Except that without a solid dereferencing scheme, they're actually no different from magic tokens. There's not much difference between <name key="FRED"> and <name ref="myproj:FRED">.

In addition to private URI schemes, it is easy to imagine projects making use of other abbreviated pointing methods which are similarly unintelligible if not documented, and which cannot be processed automatically.

A Possible Solution

The primary value in using a project-specific key-style attribute is that it's short and simple. In many projects, @key is used when a perfectly straightforward and reliable pointer could be provided, because that pointer would be too long to be manageable by encoders. For instance, the Colonial Despatches project uses keys like this:

 <name key="mills">John Powell Mills</name>

when what is actually meant is something like this:

 <name ref="../bios/bios.xml#mills">John Powell Mills</name>

Where the key value corresponds to a unique @xml:id within the project, and the project data is stored in an XML database, dereferencing the key to look up the <person> element to which it corresponds is simple. But if the XML data is removed from the context of the XML database and associated XQuery which enables the simple lookup, the relationship between the key and the target element becomes opaque, and any researcher working with the data will have to read the encoding description and reconstruct it.

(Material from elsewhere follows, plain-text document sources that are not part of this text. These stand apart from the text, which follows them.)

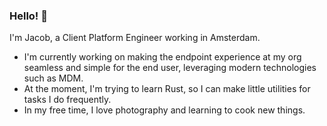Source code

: ### Hello! 👋

I'm Jacob, a Client Platform Engineer working in Amsterdam.

- I'm currently working on making the endpoint experience at my org seamless and simple for the end user, leveraging modern technologies such as MDM. 
- At the moment, I'm trying to learn Rust, so I can make little utilities for tasks I do frequently.
- In my free time, I love photography and learning to cook new things.
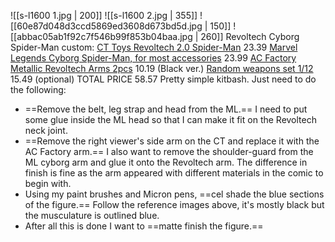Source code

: ![[s-l1600 1.jpg | 200]] ![[s-l1600 2.jpg | 355]] ![[60e87d048d3ccd5869ed3608d673bd5d.jpg | 150]] ![[abbac05ab1f92c7f546b99f853b04baa.jpg | 260]]
Revoltech Cyborg Spider-Man custom:
[CT Toys Revoltech 2.0 Spider-Man](https://www.aliexpress.com/item/1005008114088633.html?pdp_ext_f=%7B%22sku_id%22%3A%2212000045917576622%22%7D&sourceType=1&spm=a2g0o.wish-manage-home.0.0) 23.39
[Marvel Legends Cyborg Spider-Man, for most accessories](https://www.comicsandcocktails.co.uk/store/Marvel-Legends-6-Spider-Man-Vintage-Cyborg-Spider-Man-p777540968) 23.99
[AC Factory Metallic Revoltech Arms 2pcs](https://www.aliexpress.com/item/1005009914479336.html?pdp_ext_f=%7B%22sku_id%22%3A%2212000051171781541%22%7D&sourceType=1&spm=a2g0o.wish-manage-home.0.0) 10.19 (Black ver.)
[Random weapons set 1/12](https://www.aliexpress.com/item/1005008135684209.html?spm=a2g0o.productlist.main.9.2f39131c9BctC2&algo_pvid=2e8b6ae7-14e9-463c-a413-e5e4e40afd25&algo_exp_id=2e8b6ae7-14e9-463c-a413-e5e4e40afd25-8&pdp_ext_f=%7B%22order%22%3A%2212%22%2C%22eval%22%3A%221%22%2C%22fromPage%22%3A%22search%22%7D&pdp_npi=6%40dis%21GBP%2114.09%2114.09%21%21%21130.46%21130.46%21%40211b80c217610534570232181ecf46%2112000043936999794%21sea%21UK%212834634728%21X%211%210%21n_tag%3A-29919%3Bd%3A936c168b%3Bm03_new_user%3A-29895&curPageLogUid=aq6VJLeqHfed&utparam-url=scene%3Asearch%7Cquery_from%3A%7Cx_object_id%3A1005008135684209%7C_p_origin_prod%3A) 15.49 (optional)
TOTAL PRICE 58.57
Pretty simple kitbash. Just need to do the following:
- ==Remove the belt, leg strap and head from the ML.== I need to put some glue inside the ML head so that I can make it fit on the Revoltech neck joint.
- ==Remove the right viewer's side arm on the CT and replace it with the AC Factory arm.== I also want to remove the shoulder-guard from the ML cyborg arm and glue it onto the Revoltech arm. The difference in finish is fine as the arm appeared with different materials in the comic to begin with.
- Using my paint brushes and Micron pens, ==cel shade the blue sections of the figure.== Follow the reference images above, it's mostly black but the musculature is outlined blue.
- After all this is done I want to ==matte finish the figure.==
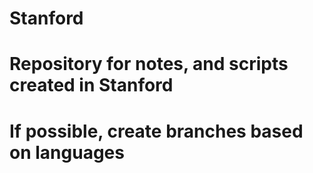 # Stanford
# Repository for notes, and scripts created in Stanford
# If possible, create branches based on languages

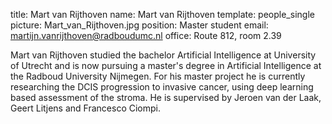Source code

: title: Mart van Rijthoven
name: Mart van Rijthoven
template: people_single
picture: Mart_van_Rijthoven.jpg
position: Master student
email: martijn.vanrijthoven@radboudumc.nl
office: Route 812, room 2.39

Mart van Rijthoven studied the bachelor Artificial Intelligence at University of Utrecht and is now pursuing a master's degree in Artificial Intelligence at the Radboud University Nijmegen. For his master project he is currently researching the DCIS progression to invasive cancer, using deep learning based assessment of the stroma. He is supervised by Jeroen van der Laak, Geert Litjens and Francesco Ciompi.
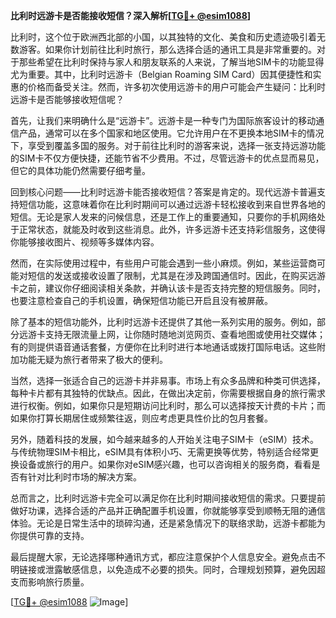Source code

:**比利时远游卡是否能接收短信？深入解析[[TG💪+ @esim1088](https://t.me/s/esim1088)]**

比利时，这个位于欧洲西北部的小国，以其独特的文化、美食和历史遗迹吸引着无数游客。如果你计划前往比利时旅行，那么选择合适的通讯工具是非常重要的。对于那些希望在比利时保持与家人和朋友联系的人来说，了解当地SIM卡的功能显得尤为重要。其中，比利时远游卡（Belgian Roaming SIM Card）因其便捷性和实惠的价格而备受关注。然而，许多初次使用远游卡的用户可能会产生疑问：比利时远游卡是否能够接收短信呢？

首先，让我们来明确什么是“远游卡”。远游卡是一种专门为国际旅客设计的移动通信产品，通常可以在多个国家和地区使用。它允许用户在不更换本地SIM卡的情况下，享受到覆盖多国的服务。对于前往比利时的游客来说，选择一张支持远游功能的SIM卡不仅方便快捷，还能节省不少费用。不过，尽管远游卡的优点显而易见，但它的具体功能仍然需要仔细考量。

回到核心问题——比利时远游卡能否接收短信？答案是肯定的。现代远游卡普遍支持短信功能，这意味着你在比利时期间可以通过远游卡轻松接收到来自世界各地的短信。无论是家人发来的问候信息，还是工作上的重要通知，只要你的手机网络处于正常状态，就能及时收到这些消息。此外，许多远游卡还支持彩信服务，这使得你能够接收图片、视频等多媒体内容。

然而，在实际使用过程中，有些用户可能会遇到一些小麻烦。例如，某些运营商可能对短信的发送或接收设置了限制，尤其是在涉及跨国通信时。因此，在购买远游卡之前，建议你仔细阅读相关条款，并确认该卡是否支持完整的短信服务。同时，也要注意检查自己的手机设置，确保短信功能已开启且没有被屏蔽。

除了基本的短信功能外，比利时远游卡还提供了其他一系列实用的服务。例如，部分远游卡支持无限流量上网，让你随时随地浏览网页、查看地图或使用社交媒体；有的则提供语音通话套餐，方便你在比利时进行本地通话或拨打国际电话。这些附加功能无疑为旅行者带来了极大的便利。

当然，选择一张适合自己的远游卡并非易事。市场上有众多品牌和种类可供选择，每种卡片都有其独特的优缺点。因此，在做出决定前，你需要根据自身的旅行需求进行权衡。例如，如果你只是短期访问比利时，那么可以选择按天计费的卡片；而如果你打算长期居住或频繁往返，则应考虑更具性价比的包月套餐。

另外，随着科技的发展，如今越来越多的人开始关注电子SIM卡（eSIM）技术。与传统物理SIM卡相比，eSIM具有体积小巧、无需更换等优势，特别适合经常更换设备或旅行的用户。如果你对eSIM感兴趣，也可以咨询相关的服务商，看看是否有针对比利时市场的解决方案。

总而言之，比利时远游卡完全可以满足你在比利时期间接收短信的需求。只要提前做好功课，选择合适的产品并正确配置手机设置，你就能够享受到顺畅无阻的通信体验。无论是日常生活中的琐碎沟通，还是紧急情况下的联络求助，远游卡都能为你提供可靠的支持。

最后提醒大家，无论选择哪种通讯方式，都应注意保护个人信息安全。避免点击不明链接或泄露敏感信息，以免造成不必要的损失。同时，合理规划预算，避免因超支而影响旅行质量。

[[TG💪+ @esim1088](https://t.me/s/esim1088) ![Image](https://i.postimg.cc/4NQfJmqS/Snipaste-2025-05-13-00-14-12.png)]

The proposed solution is to create a method of documenting this relationship which can be mechanically dereferenced as well as being described in human readable text. This would enable a processor to reconstruct the actual path of a link without human intervention. This can be done with a search-and-replace operation, encoded for example as the second and third arguments to XPath 2.0's replace() function. The attributes @matchPattern and @replacementPattern are adopted from the existing TEI element <cRefPattern>. Imagine this in the <encodingDesc> of a document:

 <listPrefixDefs>
   <prefixDef ident="bios" matchPattern="([a-z]+)" replacementPattern="../bios/bios.xml#$1">
     <p>In the context of this project, private URIs with the prefix "bios" point to <gi>person</gi> elements in the project's bios/bios.xml file.</p>
   </prefixDef>
 </listPrefixDefs>

Any processor, presented with the "bios" prefix in a private URI:

 <name ref="bios:mills">John Powell Mills</name>

can look it up in the header, and apply a search/replace operation using the @pattern and @replacement attributes to arrive at a full working URI.

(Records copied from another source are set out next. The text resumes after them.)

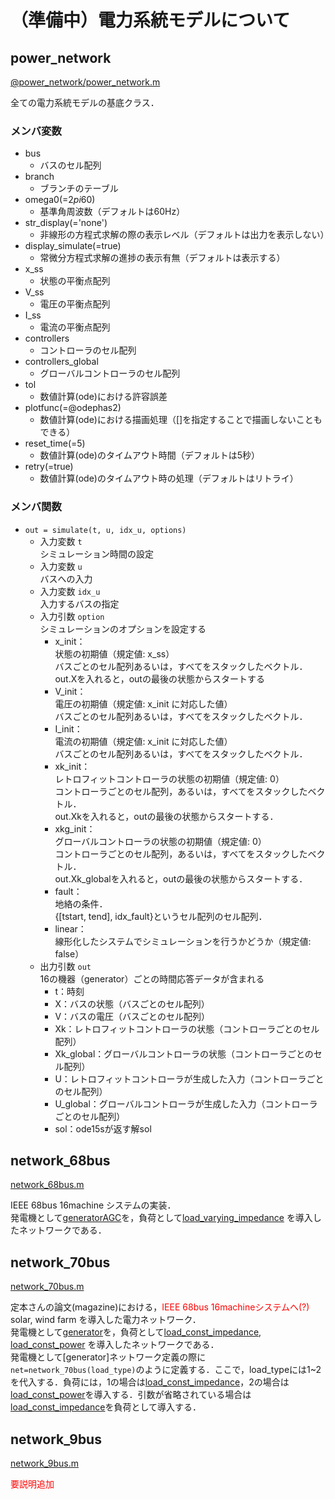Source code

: # （準備中）電力系統モデルについて

## power_network

[@power_network/power_network.m]()

全ての電力系統モデルの基底クラス．  

### メンバ変数
- bus
    - バスのセル配列
- branch
    - ブランチのテーブル
- omega0(=2*pi*60)
    - 基準角周波数（デフォルトは60Hz）
- str_display(='none')
    - 非線形の方程式求解の際の表示レベル（デフォルトは出力を表示しない）
- display_simulate(=true)
    - 常微分方程式求解の進捗の表示有無（デフォルトは表示する）
- x_ss
    - 状態の平衡点配列
- V_ss
    - 電圧の平衡点配列
- I_ss
    - 電流の平衡点配列
- controllers
    - コントローラのセル配列
- controllers_global
    - グローバルコントローラのセル配列
- tol
    - 数値計算(ode)における許容誤差
- plotfunc(=@odephas2)
    - 数値計算(ode)における描画処理（[]を指定することで描画しないこともできる）
- reset_time(=5)
    - 数値計算(ode)のタイムアウト時間（デフォルトは5秒）
- retry(=true)
    - 数値計算(ode)のタイムアウト時の処理（デフォルトはリトライ）

### メンバ関数
- `out = simulate(t, u, idx_u, options)`
    - 入力変数 `t`  
        シミュレーション時間の設定
    - 入力変数 `u`  
        バスへの入力
    - 入力変数 `idx_u`  
        入力するバスの指定  
    - 入力引数 `option`  
        シミュレーションのオプションを設定する  
        - x_init：  
            状態の初期値（規定値: x_ss）  
            バスごとのセル配列あるいは，すべてをスタックしたベクトル．  
            out.Xを入れると，outの最後の状態からスタートする
        - V_init：  
            電圧の初期値（規定値: x_init に対応した値）  
            バスごとのセル配列あるいは，すべてをスタックしたベクトル．  
        - I_init：  
            電流の初期値（規定値: x_init に対応した値）  
            バスごとのセル配列あるいは，すべてをスタックしたベクトル．  
        - xk_init：  
            レトロフィットコントローラの状態の初期値（規定値: 0）  
            コントローラごとのセル配列，あるいは，すべてをスタックしたベクトル．  
            out.Xkを入れると，outの最後の状態からスタートする．
        - xkg_init：  
            グローバルコントローラの状態の初期値（規定値: 0）  
            コントローラごとのセル配列，あるいは，すべてをスタックしたベクトル．  
            out.Xk_globalを入れると，outの最後の状態からスタートする．
        - fault：  
            地絡の条件．  
            {[tstart, tend], idx_fault}というセル配列のセル配列．
        - linear：  
            線形化したシステムでシミュレーションを行うかどうか（規定値: false）
    - 出力引数 `out`  
        16の機器（generator）ごとの時間応答データが含まれる  
        - t：時刻
        - X：バスの状態（バスごとのセル配列）
        - V：バスの電圧（バスごとのセル配列）
        - Xk：レトロフィットコントローラの状態（コントローラごとのセル配列）
        - Xk_global：グローバルコントローラの状態（コントローラごとのセル配列）
        - U：レトロフィットコントローラが生成した入力（コントローラごとのセル配列）
        - U_global：グローバルコントローラが生成した入力（コントローラごとのセル配列）
        - sol：ode15sが返す解sol

## network_68bus

[network_68bus.m]()

IEEE 68bus 16machine システムの実装．  
発電機として[generatorAGC](/Docs/component/#generator_agc)を，負荷として[load_varying_impedance](/Docs/component/#load_varying_impedance) を導入したネットワークである．  


## network_70bus

[network_70bus.m]()

定本さんの論文(magazine)における，<font color="red">IEEE 68bus 16machineシステムへ(?)</font> solar, wind farm を導入した電力ネットワーク．  
発電機として[generator](/Docs/component/#generator)を，負荷として[load_const_impedance](/Docs/component/#load_const_impedance), [load_const_power](/Docs/component/#load_const_power) を導入したネットワークである．  
発電機として[generator]ネットワーク定義の際に `net=network_70bus(load_type)`のように定義する．ここで，load_typeには1~2を代入する．負荷には，1の場合は[load_const_impedance](/Docs/component/#load_const_impedance)，2の場合は[load_const_power](/Docs/component/#load_const_power)を導入する．引数が省略されている場合は[load_const_impedance](/Docs/component/#load_const_impedance)を負荷として導入する．[](現状、load_typeには1~3が代入できるが、3は今後削除予定なので省略した)  


## network_9bus

[network_9bus.m]()

<font color="red">要説明追加</font>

The same approach can be used with external references. In the Map of Early Modern London, we use a private URI scheme like this:

 <pb facs="moleebo:18464|1"/>

This expands into a full URL that looks like this:

 <pb facs="http://eebo.chadwyck.com/fetchimage?vid=18464&page=1&width=1200"/>

It's pointless and error-prone to reproduce the entire URL in every @facs attribute when the only two pieces of information that matter are the document number on EEBO (here 18464) and the page number (here 1). So we could document our moleebo prefix like this:

 <listPrefixDefs>
   <prefixDef ident="moleebo" matchPattern="([0-9]+)|([0-9]+)" replacementPattern="http://eebo.chadwyck.com/fetchimage?vid=$1&page=$2&width=1200">
     <p>In the context of this project, private URIs with the prefix "moleebo" point to facsimile pages on the EEBO website.</p>
   </prefixDef>
 </listPrefixDef>

Since this dereferencing can be processed using XSLT 2.0 with the replace() function, this handling could easily be built into the standard TEI stylesheets.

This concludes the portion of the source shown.